[Stored data entries]
········

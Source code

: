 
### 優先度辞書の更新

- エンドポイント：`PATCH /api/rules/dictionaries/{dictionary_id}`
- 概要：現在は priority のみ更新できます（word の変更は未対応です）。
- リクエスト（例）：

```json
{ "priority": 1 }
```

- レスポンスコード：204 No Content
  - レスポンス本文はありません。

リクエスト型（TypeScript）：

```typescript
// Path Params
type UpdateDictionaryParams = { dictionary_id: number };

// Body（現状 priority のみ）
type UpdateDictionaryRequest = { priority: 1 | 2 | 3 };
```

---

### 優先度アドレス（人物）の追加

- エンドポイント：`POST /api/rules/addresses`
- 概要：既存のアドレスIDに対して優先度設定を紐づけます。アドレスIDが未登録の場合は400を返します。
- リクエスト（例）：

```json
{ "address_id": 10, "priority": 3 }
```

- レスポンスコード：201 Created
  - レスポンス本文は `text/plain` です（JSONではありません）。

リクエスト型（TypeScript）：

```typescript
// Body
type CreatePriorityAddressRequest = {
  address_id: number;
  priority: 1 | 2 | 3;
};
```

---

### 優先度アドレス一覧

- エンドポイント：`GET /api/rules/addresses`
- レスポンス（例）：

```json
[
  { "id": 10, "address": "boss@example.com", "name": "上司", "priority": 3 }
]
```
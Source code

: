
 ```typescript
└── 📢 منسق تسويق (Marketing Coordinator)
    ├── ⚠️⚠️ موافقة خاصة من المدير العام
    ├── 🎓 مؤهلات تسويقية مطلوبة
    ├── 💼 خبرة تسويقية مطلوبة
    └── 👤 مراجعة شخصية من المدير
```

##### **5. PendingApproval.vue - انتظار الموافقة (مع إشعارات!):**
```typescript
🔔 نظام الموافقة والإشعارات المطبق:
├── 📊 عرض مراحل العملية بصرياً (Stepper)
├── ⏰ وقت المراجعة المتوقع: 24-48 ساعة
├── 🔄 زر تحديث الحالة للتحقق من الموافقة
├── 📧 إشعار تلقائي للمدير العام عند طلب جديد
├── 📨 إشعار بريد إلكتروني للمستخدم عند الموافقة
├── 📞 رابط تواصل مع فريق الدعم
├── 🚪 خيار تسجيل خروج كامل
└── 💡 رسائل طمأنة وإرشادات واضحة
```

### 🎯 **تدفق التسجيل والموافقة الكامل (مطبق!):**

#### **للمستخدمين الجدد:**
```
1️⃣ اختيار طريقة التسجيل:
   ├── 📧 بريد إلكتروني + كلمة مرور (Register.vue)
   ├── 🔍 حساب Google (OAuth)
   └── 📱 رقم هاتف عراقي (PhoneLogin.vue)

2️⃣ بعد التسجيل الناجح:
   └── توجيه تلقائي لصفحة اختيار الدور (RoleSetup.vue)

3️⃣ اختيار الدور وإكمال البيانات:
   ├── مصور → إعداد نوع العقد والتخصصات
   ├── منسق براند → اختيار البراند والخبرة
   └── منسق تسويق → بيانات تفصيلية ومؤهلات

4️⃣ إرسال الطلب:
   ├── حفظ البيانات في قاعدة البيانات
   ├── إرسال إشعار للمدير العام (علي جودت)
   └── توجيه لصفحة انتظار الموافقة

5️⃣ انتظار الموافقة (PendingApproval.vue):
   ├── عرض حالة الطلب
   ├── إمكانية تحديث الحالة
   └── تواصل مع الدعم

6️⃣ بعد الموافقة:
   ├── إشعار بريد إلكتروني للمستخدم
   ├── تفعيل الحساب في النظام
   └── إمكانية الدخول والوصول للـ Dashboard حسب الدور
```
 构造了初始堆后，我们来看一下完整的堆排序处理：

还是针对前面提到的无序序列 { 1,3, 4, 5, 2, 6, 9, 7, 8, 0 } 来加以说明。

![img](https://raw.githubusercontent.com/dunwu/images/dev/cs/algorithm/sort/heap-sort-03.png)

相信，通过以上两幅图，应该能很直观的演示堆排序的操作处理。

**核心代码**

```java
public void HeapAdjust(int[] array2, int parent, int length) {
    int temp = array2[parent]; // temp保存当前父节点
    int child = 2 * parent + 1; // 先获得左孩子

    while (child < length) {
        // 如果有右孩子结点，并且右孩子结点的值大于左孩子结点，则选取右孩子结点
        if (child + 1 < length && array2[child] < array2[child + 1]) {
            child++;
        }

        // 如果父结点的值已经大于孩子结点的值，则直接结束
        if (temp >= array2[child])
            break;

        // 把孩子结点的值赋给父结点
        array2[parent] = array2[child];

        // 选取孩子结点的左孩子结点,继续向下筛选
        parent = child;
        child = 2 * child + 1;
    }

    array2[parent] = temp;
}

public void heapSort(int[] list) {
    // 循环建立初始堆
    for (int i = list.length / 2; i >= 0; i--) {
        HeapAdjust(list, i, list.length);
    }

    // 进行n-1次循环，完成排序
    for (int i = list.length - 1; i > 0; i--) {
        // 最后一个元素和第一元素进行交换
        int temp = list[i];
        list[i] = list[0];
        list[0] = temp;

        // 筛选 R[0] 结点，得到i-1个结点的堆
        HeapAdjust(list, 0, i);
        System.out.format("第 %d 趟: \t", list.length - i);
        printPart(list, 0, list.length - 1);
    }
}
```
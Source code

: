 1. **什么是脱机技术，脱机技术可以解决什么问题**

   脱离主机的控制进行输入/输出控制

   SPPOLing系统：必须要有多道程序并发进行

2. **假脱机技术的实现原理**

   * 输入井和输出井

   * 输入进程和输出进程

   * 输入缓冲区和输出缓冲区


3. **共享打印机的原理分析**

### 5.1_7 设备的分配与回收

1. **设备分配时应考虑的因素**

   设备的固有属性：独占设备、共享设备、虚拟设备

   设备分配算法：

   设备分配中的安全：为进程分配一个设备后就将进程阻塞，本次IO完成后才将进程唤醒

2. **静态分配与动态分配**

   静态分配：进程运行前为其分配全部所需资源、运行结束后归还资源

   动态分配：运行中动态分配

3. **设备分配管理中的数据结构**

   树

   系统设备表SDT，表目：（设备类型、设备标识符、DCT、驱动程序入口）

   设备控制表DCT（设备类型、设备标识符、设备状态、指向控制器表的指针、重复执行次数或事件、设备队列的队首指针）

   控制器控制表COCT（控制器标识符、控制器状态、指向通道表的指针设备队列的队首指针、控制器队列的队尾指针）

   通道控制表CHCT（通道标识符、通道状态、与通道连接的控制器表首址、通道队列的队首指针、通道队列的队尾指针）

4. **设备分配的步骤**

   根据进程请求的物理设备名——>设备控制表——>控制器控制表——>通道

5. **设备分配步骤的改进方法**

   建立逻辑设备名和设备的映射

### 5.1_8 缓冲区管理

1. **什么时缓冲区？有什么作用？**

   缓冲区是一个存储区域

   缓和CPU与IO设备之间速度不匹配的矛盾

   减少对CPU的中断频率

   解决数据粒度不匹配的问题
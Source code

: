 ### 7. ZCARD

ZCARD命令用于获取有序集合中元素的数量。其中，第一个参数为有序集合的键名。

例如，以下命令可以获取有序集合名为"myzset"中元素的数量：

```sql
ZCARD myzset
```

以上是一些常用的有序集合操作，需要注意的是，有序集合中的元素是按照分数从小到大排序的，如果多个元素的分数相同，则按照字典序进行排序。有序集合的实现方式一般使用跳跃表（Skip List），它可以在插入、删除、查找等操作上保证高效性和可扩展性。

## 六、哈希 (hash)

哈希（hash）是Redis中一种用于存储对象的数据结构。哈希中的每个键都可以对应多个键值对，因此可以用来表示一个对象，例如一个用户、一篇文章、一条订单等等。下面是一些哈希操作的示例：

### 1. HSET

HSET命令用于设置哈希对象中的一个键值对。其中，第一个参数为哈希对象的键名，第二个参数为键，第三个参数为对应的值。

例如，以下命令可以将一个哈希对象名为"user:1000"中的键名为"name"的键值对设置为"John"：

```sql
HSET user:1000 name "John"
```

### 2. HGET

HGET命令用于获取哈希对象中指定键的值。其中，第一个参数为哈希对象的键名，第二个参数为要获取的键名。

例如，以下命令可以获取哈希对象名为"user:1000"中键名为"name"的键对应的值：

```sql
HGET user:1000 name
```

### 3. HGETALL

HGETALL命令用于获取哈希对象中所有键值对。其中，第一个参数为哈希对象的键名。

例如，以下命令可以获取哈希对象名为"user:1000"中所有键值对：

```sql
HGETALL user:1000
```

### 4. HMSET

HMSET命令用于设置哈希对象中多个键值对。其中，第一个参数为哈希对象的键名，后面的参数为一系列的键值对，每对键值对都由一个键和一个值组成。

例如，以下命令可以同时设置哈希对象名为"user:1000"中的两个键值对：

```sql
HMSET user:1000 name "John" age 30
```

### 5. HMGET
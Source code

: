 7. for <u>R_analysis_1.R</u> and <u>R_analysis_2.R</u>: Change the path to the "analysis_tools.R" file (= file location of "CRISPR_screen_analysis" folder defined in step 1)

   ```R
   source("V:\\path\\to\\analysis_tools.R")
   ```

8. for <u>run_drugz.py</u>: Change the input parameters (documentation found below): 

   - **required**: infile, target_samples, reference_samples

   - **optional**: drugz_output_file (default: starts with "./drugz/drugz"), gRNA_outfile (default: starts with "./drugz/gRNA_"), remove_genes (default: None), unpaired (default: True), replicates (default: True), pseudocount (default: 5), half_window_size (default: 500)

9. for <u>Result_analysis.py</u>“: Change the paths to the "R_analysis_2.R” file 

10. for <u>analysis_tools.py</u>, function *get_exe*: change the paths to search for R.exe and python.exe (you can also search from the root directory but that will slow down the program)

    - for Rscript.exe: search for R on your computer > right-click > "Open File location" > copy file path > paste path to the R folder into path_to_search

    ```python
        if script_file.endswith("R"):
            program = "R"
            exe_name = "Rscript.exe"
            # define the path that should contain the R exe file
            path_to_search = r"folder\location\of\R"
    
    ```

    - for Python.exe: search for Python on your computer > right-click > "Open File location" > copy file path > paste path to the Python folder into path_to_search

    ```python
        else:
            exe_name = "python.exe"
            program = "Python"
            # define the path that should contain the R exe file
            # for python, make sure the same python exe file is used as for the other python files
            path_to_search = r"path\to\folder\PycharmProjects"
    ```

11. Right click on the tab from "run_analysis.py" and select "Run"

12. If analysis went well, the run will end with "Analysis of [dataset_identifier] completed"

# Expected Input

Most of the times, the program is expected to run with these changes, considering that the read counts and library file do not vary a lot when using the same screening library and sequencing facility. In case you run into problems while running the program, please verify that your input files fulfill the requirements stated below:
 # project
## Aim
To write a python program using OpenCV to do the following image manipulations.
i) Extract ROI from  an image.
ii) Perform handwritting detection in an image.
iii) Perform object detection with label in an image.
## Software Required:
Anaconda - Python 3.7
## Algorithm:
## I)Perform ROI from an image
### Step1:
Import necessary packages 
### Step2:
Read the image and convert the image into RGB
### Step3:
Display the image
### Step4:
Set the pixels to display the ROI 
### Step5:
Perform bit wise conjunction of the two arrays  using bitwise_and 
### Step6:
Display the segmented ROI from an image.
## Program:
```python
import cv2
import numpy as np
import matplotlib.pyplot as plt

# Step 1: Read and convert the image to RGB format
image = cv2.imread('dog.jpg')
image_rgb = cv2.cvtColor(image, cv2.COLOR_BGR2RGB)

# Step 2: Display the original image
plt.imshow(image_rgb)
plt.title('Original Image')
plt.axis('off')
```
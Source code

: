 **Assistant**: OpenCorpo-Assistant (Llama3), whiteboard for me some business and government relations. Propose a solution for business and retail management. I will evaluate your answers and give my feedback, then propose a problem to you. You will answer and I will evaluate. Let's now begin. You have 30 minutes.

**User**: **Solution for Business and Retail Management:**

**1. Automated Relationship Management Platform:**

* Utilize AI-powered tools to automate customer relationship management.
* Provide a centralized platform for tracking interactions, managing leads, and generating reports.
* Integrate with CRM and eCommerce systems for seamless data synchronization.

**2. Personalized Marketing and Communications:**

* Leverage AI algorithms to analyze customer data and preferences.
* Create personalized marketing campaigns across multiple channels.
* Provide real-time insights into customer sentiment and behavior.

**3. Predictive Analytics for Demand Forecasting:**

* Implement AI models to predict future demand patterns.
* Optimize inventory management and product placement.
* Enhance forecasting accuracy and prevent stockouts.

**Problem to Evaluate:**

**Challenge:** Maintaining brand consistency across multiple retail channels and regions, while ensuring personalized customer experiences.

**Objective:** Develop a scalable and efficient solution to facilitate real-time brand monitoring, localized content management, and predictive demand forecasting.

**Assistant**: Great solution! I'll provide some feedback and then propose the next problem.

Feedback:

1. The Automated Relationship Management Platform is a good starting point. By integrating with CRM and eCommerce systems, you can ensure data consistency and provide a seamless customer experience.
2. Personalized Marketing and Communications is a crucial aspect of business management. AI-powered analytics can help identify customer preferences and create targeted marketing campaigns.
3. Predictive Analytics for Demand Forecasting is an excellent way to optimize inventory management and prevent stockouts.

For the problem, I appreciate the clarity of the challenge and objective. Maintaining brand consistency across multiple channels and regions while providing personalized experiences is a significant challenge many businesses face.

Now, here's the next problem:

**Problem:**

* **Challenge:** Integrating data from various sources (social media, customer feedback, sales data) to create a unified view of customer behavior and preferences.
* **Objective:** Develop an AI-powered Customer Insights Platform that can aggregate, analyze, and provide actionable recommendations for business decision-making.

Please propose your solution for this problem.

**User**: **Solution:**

········

Task description → Check each line of the records above for the string "temp", and report every line that has it.

Written response →
    int temp = array2[parent]; // temp保存当前父节点
        if (temp >= array2[child])
    array2[parent] = temp;
        int temp = list[i];
        list[0] = temp;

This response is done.